◆ Task requirements: Give again, exactly as written, each line of the material below starting at the line that contains "###### **2、四种境界（普通优秀卓越辉煌）B**" and ending at the line that contains "###### **1、有人听道有人放炮**". Both ends count, and no other line does.

◆ Information given:
......

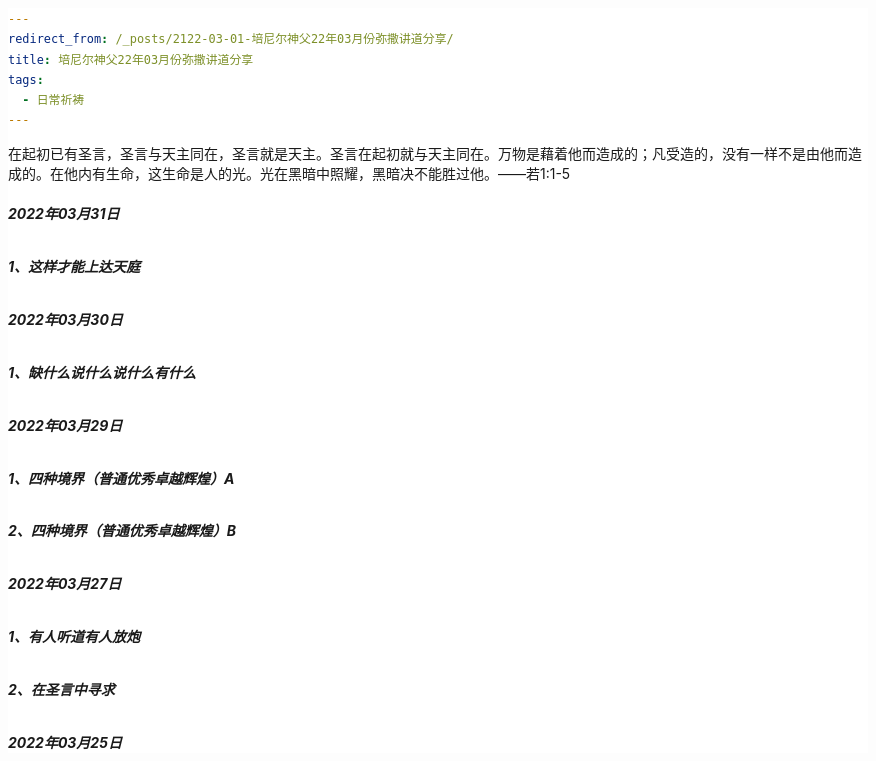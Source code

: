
 ```yaml
---
redirect_from: /_posts/2122-03-01-培尼尔神父22年03月份弥撒讲道分享/
title: 培尼尔神父22年03月份弥撒讲道分享
tags:
  - 日常祈祷
---
```


在起初已有圣言，圣言与天主同在，圣言就是天主。圣言在起初就与天主同在。万物是藉着他而造成的；凡受造的，没有一样不是由他而造成的。在他内有生命，这生命是人的光。光在黑暗中照耀，黑暗决不能胜过他。——若1:1-5

###### **2022年03月31日**

###### **1、这样才能上达天庭**

<audio id="audio" style="width: 100%;height:50px;" controls="controls" preload="none">
      <source id="mp3" src="/2022.03/audio/220331tian.mp3">
</audio>

###### **2022年03月30日**

###### **1、缺什么说什么说什么有什么**

<audio id="audio" style="width: 100%;height:50px;" controls="controls" preload="none">
      <source id="mp3" src="/2022.03/audio/220330que.mp3">
</audio>

###### **2022年03月29日**

###### **1、四种境界（普通优秀卓越辉煌）A**

<audio id="audio" style="width: 100%;height:50px;" controls="controls" preload="none">
      <source id="mp3" src="/2022.03/audio/220329Ajj.mp3">
</audio>

###### **2、四种境界（普通优秀卓越辉煌）B**

<audio id="audio" style="width: 100%;height:50px;" controls="controls" preload="none">
      <source id="mp3" src="/2022.03/audio/220329Bjj.mp3">
</audio>

###### **2022年03月27日**

###### **1、有人听道有人放炮**

<audio id="audio" style="width: 100%;height:50px;" controls="controls" preload="none">
      <source id="mp3" src="/2022.03/audio/220327you.mp3">
</audio>

###### **2、在圣言中寻求**

<audio id="audio" style="width: 100%;height:50px;" controls="controls" preload="none">
      <source id="mp3" src="/2022.03/audio/220327shengyan.mp3">
</audio>

###### **2022年03月25日**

......

◆ Answer area:
###### **2、四种境界（普通优秀卓越辉煌）B**

<audio id="audio" style="width: 100%;height:50px;" controls="controls" preload="none">
      <source id="mp3" src="/2022.03/audio/220329Bjj.mp3">
</audio>

###### **2022年03月27日**

###### **1、有人听道有人放炮**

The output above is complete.